Which lines run from the one containing "- ثم ترتيب أبجدي للباقي" to the end of the entries? Quote them exactly, and nothing else.

Saved data entries:
□ □ □ □ □ □ □

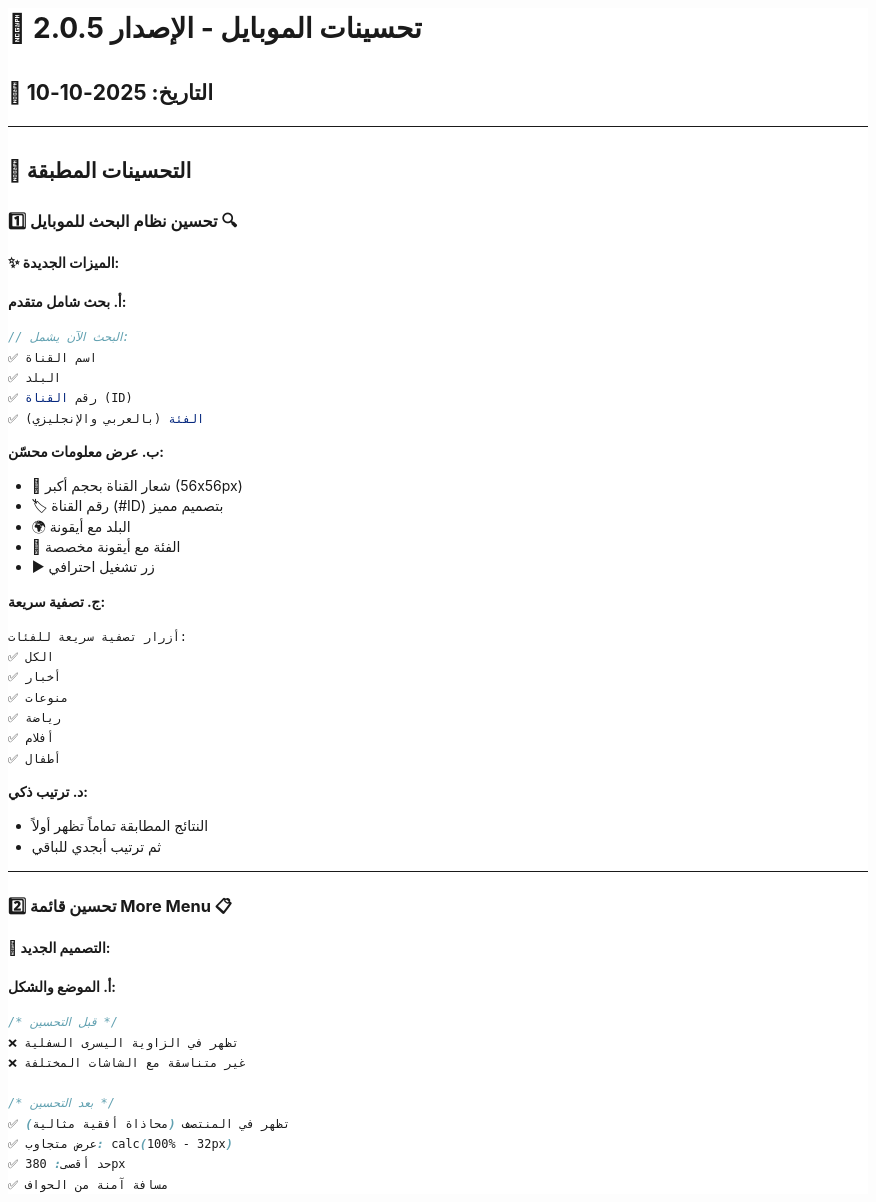 # 📱 تحسينات الموبايل - الإصدار 2.0.5

## 📅 التاريخ: 2025-10-10

---

## 🎯 التحسينات المطبقة

### 1️⃣ **تحسين نظام البحث للموبايل** 🔍

#### ✨ الميزات الجديدة:

**أ. بحث شامل متقدم:**
```javascript
// البحث الآن يشمل:
✅ اسم القناة
✅ البلد
✅ رقم القناة (ID)
✅ الفئة (بالعربي والإنجليزي)
```

**ب. عرض معلومات محسّن:**
- 📸 شعار القناة بحجم أكبر (56x56px)
- 🏷️ رقم القناة (#ID) بتصميم مميز
- 🌍 البلد مع أيقونة
- 📂 الفئة مع أيقونة مخصصة
- ▶️ زر تشغيل احترافي

**ج. تصفية سريعة:**
```
أزرار تصفية سريعة للفئات:
✅ الكل
✅ أخبار
✅ منوعات
✅ رياضة
✅ أفلام
✅ أطفال
```

**د. ترتيب ذكي:**
- النتائج المطابقة تماماً تظهر أولاً
- ثم ترتيب أبجدي للباقي

---

### 2️⃣ **تحسين قائمة More Menu** 📋

#### 🎨 التصميم الجديد:

**أ. الموضع والشكل:**
```css
/* قبل التحسين */
❌ تظهر في الزاوية اليسرى السفلية
❌ غير متناسقة مع الشاشات المختلفة

/* بعد التحسين */
✅ تظهر في المنتصف (محاذاة أفقية مثالية)
✅ عرض متجاوب: calc(100% - 32px)
✅ حد أقصى: 380px
✅ مسافة آمنة من الحواف
```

□ □ □ □ □ □ □

**EXPECTED ANSWER:**
- ثم ترتيب أبجدي للباقي

---

### 2️⃣ **تحسين قائمة More Menu** 📋

#### 🎨 التصميم الجديد:

**أ. الموضع والشكل:**
```css
/* قبل التحسين */
❌ تظهر في الزاوية اليسرى السفلية
❌ غير متناسقة مع الشاشات المختلفة

/* بعد التحسين */
✅ تظهر في المنتصف (محاذاة أفقية مثالية)
✅ عرض متجاوب: calc(100% - 32px)
✅ حد أقصى: 380px
✅ مسافة آمنة من الحواف
```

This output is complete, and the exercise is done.